15 Il giudice del rinvio cita la giurisprudenza della Corte secondo la quale, relativamente ai contratti che, quanto all’oggetto, non rientrano nell’ambito di applicazione delle direttive in materia di appalti pubblici, le amministrazioni aggiudicatrici sono tenute a rispettare i principi fondamentali del Trattato CE, segnatamente il principio di non discriminazione in base alla nazionalità (v., in particolare, sentenza 7 dicembre 2000, causa C 324/98, Telaustria e Telefonadress, Racc. pag. I 10745, punto 60), nonché la giurisprudenza che vieta agli Stati membri di emanare disposizioni che prevedono, relativamente agli appalti pubblici di lavori il cui importo è superiore alla soglia comunitaria, l’esclusione d’ufficio di talune offerte determinate in base all’applicazione di un criterio matematico, invece di obbligare l’amministrazione aggiudicatrice ad applicare la procedura di verifica in contraddittorio stabilita dalla normativa comunitaria (v., in particolare, sentenza 22 giugno 1989, causa 103/88, Fratelli Costanzo, Racc. pag. 1839, punto 19).

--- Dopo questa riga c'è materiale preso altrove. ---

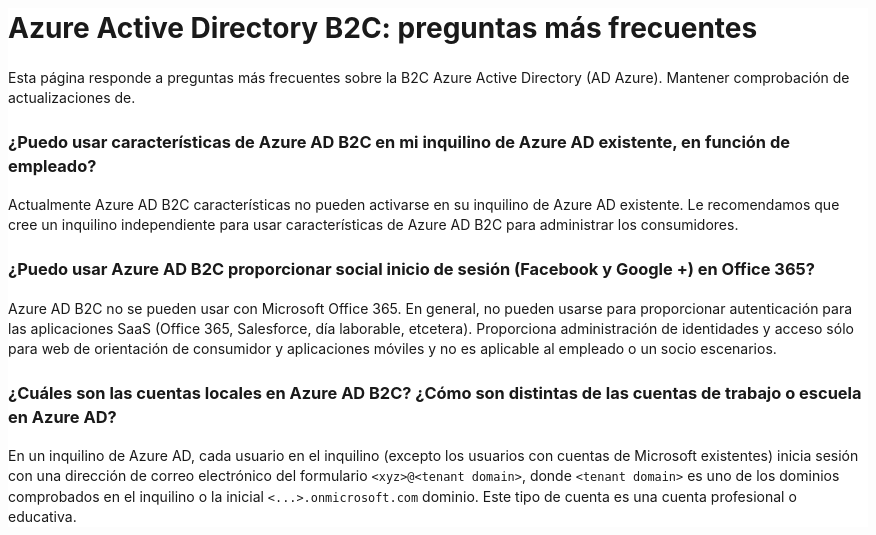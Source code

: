 <properties
    pageTitle="Azure Active Directory B2C: Preguntas más frecuentes | Microsoft Azure"
    description="Preguntas más frecuentes sobre B2C de Azure Active Directory"
    services="active-directory-b2c"
    documentationCenter=""
    authors="swkrish"
    manager="mbaldwin"
    editor="bryanla"/>

<tags
    ms.service="active-directory-b2c"
    ms.workload="identity"
    ms.tgt_pltfrm="na"
    ms.devlang="na"
    ms.topic="article"
    ms.date="08/09/2016"
    ms.author="swkrish"/>

# <a name="azure-active-directory-b2c-faqs"></a>Azure Active Directory B2C: preguntas más frecuentes

Esta página responde a preguntas más frecuentes sobre la B2C Azure Active Directory (AD Azure). Mantener comprobación de actualizaciones de.

### <a name="can-i-use-azure-ad-b2c-features-in-my-existing-employee-based-azure-ad-tenant"></a>¿Puedo usar características de Azure AD B2C en mi inquilino de Azure AD existente, en función de empleado?

Actualmente Azure AD B2C características no pueden activarse en su inquilino de Azure AD existente. Le recomendamos que cree un inquilino independiente para usar características de Azure AD B2C para administrar los consumidores.

### <a name="can-i-use-azure-ad-b2c-to-provide-social-login-facebook-and-google-into-office-365"></a>¿Puedo usar Azure AD B2C proporcionar social inicio de sesión (Facebook y Google +) en Office 365?

Azure AD B2C no se pueden usar con Microsoft Office 365. En general, no pueden usarse para proporcionar autenticación para las aplicaciones SaaS (Office 365, Salesforce, día laborable, etcetera). Proporciona administración de identidades y acceso sólo para web de orientación de consumidor y aplicaciones móviles y no es aplicable al empleado o un socio escenarios.

### <a name="what-are-local-accounts-in-azure-ad-b2c-how-are-they-different-from-work-or-school-accounts-in-azure-ad"></a>¿Cuáles son las cuentas locales en Azure AD B2C? ¿Cómo son distintas de las cuentas de trabajo o escuela en Azure AD?

En un inquilino de Azure AD, cada usuario en el inquilino (excepto los usuarios con cuentas de Microsoft existentes) inicia sesión con una dirección de correo electrónico del formulario `<xyz>@<tenant domain>`, donde `<tenant domain>` es uno de los dominios comprobados en el inquilino o la inicial `<...>.onmicrosoft.com` dominio. Este tipo de cuenta es una cuenta profesional o educativa.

16 Alla luce di tali considerazioni e nutrendo dubbi quanto alla soluzione della questione se la regola della verifica in contraddittorio delle offerte anormalmente basse possa essere considerata un principio fondamentale del diritto comunitario, in grado di prevalere sulle eventuali disposizioni nazionali contrarie, il Consiglio di Stato ha deciso di sospendere il giudizio e di sottoporre alla Corte di giustizia le seguenti questioni pregiudiziali, formulate in maniera analoga nelle due cause C 147/06 e C 148/06:
«1) Se la regola stabilita dal par. 4 dell’art. 30 della direttiva 93/37 (...), o quella analoga recata dai parr. 1 e 2 dell’art. 55 della direttiva 2004/18 (…) (laddove ritenuto quest’ultimo il parametro normativo rilevante), secondo cui, qualora le offerte appaiano anormalmente basse rispetto alla prestazione, l’amministrazione aggiudicatrice, prima di poterle rifiutare, ha l’obbligo di richiedere, per iscritto, le precisazioni che ritiene utili in merito alla composizione dell’offerta e di verificare detta composizione tenendo conto delle giustificazioni fornite, enunci, o no, un principio fondamentale del diritto comunitario;
2) In caso di risposta negativa al precedente quesito, se la regola stabilita dal par. 4 dell’art. 30 della direttiva 93/37 (…), o quella analoga recata dai parr. 1 e 2 dell’art. 55 della direttiva 2004/18 (…) (laddove ritenuto quest’ultimo il parametro normativo rilevante), secondo cui, qualora le offerte appaiano anormalmente basse rispetto alla prestazione, l’amministrazione aggiudicatrice, prima di poterle rifiutare, ha l’obbligo di richiedere, per iscritto, le precisazioni che ritiene utili in merito alla composizione dell’offerta e di verificare detta composizione tenendo conto delle giustificazioni fornite, pur non presentando le caratteristiche di un principio fondamentale del diritto comunitario, sia, o no, un corollario implicito o un "principio derivato" del principio di concorrenza, considerato in coordinamento con quelli della trasparenza amministrativa e della non discriminazione in base alla nazionalità, e se, quindi, come tale, esso sia dotato, o no, d’immediata vincolatività e di forza prevalente sulle normative interne eventualmente difformi, dettate dagli Stati membri per disciplinare gli appalti di lavori pubblici esulanti dal campo di diretta applicabilità del diritto comunitario».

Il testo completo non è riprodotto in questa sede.